START DATASET EXCERPTS

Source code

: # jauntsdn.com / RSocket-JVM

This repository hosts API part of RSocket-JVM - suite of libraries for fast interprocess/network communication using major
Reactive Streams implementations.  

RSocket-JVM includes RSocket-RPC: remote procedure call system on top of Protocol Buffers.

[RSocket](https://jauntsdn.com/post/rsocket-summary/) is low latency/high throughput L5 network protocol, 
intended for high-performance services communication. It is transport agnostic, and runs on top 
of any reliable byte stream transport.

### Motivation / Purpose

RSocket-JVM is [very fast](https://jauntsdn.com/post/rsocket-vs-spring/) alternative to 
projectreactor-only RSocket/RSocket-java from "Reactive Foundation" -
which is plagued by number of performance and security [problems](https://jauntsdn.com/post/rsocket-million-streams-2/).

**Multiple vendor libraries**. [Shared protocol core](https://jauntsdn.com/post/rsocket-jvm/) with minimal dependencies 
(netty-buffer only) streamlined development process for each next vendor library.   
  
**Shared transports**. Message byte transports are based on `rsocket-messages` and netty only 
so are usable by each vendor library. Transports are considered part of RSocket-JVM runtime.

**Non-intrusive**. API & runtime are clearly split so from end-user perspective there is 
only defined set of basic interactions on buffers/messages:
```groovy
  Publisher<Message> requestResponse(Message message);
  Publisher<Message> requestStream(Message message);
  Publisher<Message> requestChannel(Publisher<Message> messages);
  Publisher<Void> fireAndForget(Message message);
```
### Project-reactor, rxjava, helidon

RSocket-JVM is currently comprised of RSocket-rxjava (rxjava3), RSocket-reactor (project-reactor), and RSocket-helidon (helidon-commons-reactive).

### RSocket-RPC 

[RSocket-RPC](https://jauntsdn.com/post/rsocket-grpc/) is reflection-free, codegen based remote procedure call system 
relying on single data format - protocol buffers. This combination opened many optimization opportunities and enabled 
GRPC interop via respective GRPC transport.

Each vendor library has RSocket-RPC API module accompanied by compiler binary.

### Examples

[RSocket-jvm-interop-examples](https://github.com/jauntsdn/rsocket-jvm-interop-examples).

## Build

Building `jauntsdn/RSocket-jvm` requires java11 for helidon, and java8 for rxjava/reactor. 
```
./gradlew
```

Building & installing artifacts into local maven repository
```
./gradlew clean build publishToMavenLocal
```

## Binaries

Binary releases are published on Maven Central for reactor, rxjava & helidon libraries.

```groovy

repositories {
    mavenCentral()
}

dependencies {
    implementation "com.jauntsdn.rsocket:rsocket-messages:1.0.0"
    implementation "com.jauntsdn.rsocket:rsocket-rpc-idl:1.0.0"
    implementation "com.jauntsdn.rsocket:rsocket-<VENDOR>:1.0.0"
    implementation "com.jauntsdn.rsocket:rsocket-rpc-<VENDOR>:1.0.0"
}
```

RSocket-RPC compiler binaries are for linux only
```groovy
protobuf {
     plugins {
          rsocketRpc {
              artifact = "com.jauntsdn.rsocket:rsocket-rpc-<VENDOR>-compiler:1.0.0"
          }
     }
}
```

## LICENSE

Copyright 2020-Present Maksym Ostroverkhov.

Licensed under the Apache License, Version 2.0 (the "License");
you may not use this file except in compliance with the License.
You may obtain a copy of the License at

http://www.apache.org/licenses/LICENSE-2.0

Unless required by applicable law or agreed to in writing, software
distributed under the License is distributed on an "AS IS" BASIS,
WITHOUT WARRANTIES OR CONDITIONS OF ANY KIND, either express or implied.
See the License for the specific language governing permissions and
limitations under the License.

END DATASET EXCERPTS

What's needed is a word-for-word copy of the lines from the one holding "### Examples" through the final line of the data.

### Examples

[RSocket-jvm-interop-examples](https://github.com/jauntsdn/rsocket-jvm-interop-examples).

## Build

Building `jauntsdn/RSocket-jvm` requires java11 for helidon, and java8 for rxjava/reactor. 
```
./gradlew
```

Building & installing artifacts into local maven repository
```
./gradlew clean build publishToMavenLocal
```

## Binaries

Binary releases are published on Maven Central for reactor, rxjava & helidon libraries.

```groovy

repositories {
    mavenCentral()
}

dependencies {
    implementation "com.jauntsdn.rsocket:rsocket-messages:1.0.0"
    implementation "com.jauntsdn.rsocket:rsocket-rpc-idl:1.0.0"
    implementation "com.jauntsdn.rsocket:rsocket-<VENDOR>:1.0.0"
    implementation "com.jauntsdn.rsocket:rsocket-rpc-<VENDOR>:1.0.0"
}
```

RSocket-RPC compiler binaries are for linux only
```groovy
protobuf {
     plugins {
          rsocketRpc {
              artifact = "com.jauntsdn.rsocket:rsocket-rpc-<VENDOR>-compiler:1.0.0"
          }
     }
}
```

## LICENSE

Copyright 2020-Present Maksym Ostroverkhov.

Licensed under the Apache License, Version 2.0 (the "License");
you may not use this file except in compliance with the License.
You may obtain a copy of the License at

http://www.apache.org/licenses/LICENSE-2.0

Unless required by applicable law or agreed to in writing, software
distributed under the License is distributed on an "AS IS" BASIS,
WITHOUT WARRANTIES OR CONDITIONS OF ANY KIND, either express or implied.
See the License for the specific language governing permissions and
limitations under the License.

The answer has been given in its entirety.